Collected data
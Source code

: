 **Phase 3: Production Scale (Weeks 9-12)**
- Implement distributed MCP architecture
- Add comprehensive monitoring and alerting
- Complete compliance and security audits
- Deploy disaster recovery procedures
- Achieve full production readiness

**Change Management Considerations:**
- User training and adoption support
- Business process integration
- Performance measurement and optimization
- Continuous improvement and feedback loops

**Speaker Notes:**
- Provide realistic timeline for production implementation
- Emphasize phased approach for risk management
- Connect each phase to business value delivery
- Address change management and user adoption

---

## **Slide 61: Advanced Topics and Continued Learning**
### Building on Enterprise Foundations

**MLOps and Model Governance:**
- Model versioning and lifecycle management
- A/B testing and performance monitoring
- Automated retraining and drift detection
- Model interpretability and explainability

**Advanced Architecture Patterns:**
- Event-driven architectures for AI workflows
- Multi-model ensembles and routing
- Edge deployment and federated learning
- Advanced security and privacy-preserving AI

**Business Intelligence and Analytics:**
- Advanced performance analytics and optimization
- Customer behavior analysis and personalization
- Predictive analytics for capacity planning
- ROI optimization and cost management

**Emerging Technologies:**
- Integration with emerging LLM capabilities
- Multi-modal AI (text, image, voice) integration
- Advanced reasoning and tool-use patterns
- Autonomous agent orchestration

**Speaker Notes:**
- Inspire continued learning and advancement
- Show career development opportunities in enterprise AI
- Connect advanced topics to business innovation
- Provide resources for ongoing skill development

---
---
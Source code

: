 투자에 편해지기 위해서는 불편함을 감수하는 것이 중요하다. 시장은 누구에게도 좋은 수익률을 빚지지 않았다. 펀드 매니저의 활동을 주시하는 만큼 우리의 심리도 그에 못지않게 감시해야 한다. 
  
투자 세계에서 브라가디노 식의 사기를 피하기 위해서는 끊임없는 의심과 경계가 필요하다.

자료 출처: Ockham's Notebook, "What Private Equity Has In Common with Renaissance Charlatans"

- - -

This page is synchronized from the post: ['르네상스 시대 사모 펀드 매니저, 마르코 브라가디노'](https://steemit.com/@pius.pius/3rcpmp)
---
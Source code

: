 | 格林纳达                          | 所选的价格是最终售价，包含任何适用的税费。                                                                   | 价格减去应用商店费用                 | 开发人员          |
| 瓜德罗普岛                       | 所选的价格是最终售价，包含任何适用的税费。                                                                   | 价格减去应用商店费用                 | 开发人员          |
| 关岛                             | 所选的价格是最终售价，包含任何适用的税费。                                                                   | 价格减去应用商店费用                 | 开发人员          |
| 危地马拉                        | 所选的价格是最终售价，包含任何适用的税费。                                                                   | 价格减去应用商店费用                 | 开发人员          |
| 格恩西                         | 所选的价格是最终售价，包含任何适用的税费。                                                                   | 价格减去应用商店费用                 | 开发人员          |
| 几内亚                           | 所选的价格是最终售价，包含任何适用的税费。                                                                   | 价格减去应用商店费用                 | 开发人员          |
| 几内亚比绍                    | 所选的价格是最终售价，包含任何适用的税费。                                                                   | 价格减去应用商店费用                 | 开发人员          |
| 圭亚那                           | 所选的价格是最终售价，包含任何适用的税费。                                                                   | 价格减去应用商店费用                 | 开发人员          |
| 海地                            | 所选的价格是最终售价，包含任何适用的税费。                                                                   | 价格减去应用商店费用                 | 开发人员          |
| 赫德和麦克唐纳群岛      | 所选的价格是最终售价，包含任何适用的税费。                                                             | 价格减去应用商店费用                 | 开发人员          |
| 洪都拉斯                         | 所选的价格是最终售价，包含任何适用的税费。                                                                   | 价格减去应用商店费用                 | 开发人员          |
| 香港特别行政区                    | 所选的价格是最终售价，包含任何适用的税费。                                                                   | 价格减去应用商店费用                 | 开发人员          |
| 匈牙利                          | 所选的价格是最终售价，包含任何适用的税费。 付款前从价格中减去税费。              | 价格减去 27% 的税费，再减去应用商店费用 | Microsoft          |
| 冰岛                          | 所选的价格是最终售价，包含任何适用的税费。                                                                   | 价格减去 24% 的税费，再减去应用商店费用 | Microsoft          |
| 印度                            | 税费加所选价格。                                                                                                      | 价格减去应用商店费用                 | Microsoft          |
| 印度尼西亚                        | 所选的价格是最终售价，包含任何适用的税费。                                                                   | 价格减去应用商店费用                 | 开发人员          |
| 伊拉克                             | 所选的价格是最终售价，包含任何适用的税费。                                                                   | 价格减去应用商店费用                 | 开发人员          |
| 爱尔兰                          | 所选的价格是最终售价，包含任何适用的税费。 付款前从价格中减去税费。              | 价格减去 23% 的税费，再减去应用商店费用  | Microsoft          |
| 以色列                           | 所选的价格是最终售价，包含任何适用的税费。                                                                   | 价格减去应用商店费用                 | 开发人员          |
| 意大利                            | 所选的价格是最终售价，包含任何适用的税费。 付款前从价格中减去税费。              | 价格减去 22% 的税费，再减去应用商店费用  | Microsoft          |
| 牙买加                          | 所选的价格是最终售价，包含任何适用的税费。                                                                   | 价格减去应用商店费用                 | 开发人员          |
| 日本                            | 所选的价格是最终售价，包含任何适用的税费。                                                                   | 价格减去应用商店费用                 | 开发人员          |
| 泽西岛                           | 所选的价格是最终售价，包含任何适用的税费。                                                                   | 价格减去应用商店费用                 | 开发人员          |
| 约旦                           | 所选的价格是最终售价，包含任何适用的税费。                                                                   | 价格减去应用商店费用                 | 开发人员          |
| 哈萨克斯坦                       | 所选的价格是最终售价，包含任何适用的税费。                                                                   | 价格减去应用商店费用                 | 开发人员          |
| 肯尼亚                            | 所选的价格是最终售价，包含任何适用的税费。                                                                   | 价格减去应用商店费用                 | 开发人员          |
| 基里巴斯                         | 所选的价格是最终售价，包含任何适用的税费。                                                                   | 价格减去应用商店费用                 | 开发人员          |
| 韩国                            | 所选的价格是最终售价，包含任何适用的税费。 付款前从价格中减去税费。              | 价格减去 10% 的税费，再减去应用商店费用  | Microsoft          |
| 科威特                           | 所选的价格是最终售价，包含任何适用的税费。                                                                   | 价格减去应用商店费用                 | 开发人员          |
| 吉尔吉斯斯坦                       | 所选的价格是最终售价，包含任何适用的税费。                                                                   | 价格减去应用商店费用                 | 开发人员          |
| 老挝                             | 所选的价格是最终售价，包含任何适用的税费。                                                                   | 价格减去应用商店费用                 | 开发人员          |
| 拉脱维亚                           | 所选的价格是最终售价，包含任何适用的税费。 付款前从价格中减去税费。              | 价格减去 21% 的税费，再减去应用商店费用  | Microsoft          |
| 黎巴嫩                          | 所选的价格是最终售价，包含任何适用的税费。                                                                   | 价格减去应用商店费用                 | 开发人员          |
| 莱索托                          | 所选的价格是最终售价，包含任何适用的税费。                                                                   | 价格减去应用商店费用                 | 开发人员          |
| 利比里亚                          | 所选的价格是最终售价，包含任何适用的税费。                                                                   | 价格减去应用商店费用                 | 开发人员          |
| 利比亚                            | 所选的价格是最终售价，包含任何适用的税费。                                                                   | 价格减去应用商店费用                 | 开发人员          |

WHAT IS BEING ASKED: Go through the lines above and copy any that contain "adoption".

ANSWER TO THIS PROBLEM:
- User training and adoption support
- Address change management and user adoption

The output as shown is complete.